Background: Although the aerobic profile of the quadriceps muscle is reduced in COPD, there is conflicting evidence regarding whether this leads to reduced quadriceps muscle endurance. We, therefore, performed a systematic review of studies comparing quadriceps endurance in individuals with COPD with that in healthy control subjects.
Methods: Relevant studies were identified by searching six electronic databases (1946-2011). Full-text articles were obtained after two researchers independently reviewed the abstracts. The results were combined in a random effects meta-analysis, and metaregression models were fitted to assess the influence of the type of measurement.

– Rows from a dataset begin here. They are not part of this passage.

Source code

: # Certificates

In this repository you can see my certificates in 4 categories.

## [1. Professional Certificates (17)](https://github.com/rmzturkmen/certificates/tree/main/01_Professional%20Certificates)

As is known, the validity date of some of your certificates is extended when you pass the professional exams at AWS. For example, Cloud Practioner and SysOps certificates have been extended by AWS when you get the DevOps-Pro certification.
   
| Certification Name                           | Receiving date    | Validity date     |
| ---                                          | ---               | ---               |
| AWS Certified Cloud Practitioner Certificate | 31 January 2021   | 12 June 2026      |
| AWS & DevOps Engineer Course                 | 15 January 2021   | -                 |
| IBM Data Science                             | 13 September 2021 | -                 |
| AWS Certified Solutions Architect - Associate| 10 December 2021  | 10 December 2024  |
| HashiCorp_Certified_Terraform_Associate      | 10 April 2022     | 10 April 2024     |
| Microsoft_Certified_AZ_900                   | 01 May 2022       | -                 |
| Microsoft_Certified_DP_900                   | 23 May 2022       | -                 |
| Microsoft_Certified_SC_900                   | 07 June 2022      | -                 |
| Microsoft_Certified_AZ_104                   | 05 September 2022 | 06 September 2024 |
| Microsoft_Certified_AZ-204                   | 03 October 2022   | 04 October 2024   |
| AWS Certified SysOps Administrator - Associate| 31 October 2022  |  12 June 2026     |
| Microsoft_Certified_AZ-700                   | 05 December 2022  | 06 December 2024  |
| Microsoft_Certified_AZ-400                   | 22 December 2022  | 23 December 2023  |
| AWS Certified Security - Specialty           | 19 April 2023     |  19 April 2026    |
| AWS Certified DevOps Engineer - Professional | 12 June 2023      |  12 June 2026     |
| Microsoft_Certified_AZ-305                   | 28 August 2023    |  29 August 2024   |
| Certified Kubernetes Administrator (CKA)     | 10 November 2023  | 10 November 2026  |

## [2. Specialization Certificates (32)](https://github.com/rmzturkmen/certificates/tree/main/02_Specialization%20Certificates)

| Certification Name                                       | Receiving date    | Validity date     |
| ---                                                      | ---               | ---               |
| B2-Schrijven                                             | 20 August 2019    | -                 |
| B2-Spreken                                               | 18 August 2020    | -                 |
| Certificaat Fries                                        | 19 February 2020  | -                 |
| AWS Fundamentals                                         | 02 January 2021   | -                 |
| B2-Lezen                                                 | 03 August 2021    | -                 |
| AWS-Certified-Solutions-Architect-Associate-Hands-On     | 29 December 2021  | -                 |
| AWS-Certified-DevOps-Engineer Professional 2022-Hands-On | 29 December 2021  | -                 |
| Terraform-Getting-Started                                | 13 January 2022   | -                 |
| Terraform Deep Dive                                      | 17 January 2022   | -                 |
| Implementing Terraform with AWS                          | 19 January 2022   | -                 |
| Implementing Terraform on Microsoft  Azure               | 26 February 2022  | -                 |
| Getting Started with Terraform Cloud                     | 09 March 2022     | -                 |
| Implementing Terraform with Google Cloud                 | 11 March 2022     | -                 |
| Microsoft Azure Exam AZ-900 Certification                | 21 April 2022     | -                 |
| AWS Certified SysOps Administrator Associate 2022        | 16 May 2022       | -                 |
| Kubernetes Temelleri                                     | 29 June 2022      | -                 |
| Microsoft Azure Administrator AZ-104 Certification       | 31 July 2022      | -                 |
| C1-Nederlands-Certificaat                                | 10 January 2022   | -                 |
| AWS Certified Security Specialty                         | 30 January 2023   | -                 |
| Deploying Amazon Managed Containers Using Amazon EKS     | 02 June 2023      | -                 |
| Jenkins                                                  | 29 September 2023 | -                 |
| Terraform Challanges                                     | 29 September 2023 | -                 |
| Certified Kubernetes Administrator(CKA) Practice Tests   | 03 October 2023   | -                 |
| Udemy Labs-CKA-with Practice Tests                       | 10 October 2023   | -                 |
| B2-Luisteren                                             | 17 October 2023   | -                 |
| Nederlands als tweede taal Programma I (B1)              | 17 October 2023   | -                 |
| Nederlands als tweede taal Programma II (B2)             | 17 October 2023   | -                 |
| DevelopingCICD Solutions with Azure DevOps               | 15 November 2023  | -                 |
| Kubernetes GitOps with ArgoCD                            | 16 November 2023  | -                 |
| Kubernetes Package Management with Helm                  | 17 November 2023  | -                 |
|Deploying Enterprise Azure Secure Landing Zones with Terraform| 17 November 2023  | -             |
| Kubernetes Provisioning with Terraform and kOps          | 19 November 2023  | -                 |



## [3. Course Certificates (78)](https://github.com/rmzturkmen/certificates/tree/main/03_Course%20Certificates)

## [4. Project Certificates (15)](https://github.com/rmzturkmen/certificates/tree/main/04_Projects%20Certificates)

Results: Data were extracted from 21 studies involving 728 individuals with COPD and 440 healthy control subjects. Quadriceps endurance was reduced in those with COPD compared with healthy control subjects (standardized mean difference, 1.16 [95% CI, 1.02-1.30]; P < .001) with a 44.5 s (4.5-84.5 s; P = .029) reduction in COPD (large effect size) when measured using a nonvolitional technique. The relationship between quadriceps endurance in those with COPD and control subjects did not differ when comparing nonvolitional and volitional techniques (P = .22) or when high- or low-intensity tasks (P = .44) were undertaken.
Conclusions: Quadriceps endurance is reduced in individuals with COPD compared with healthy control subjects, independent of the type of task performed.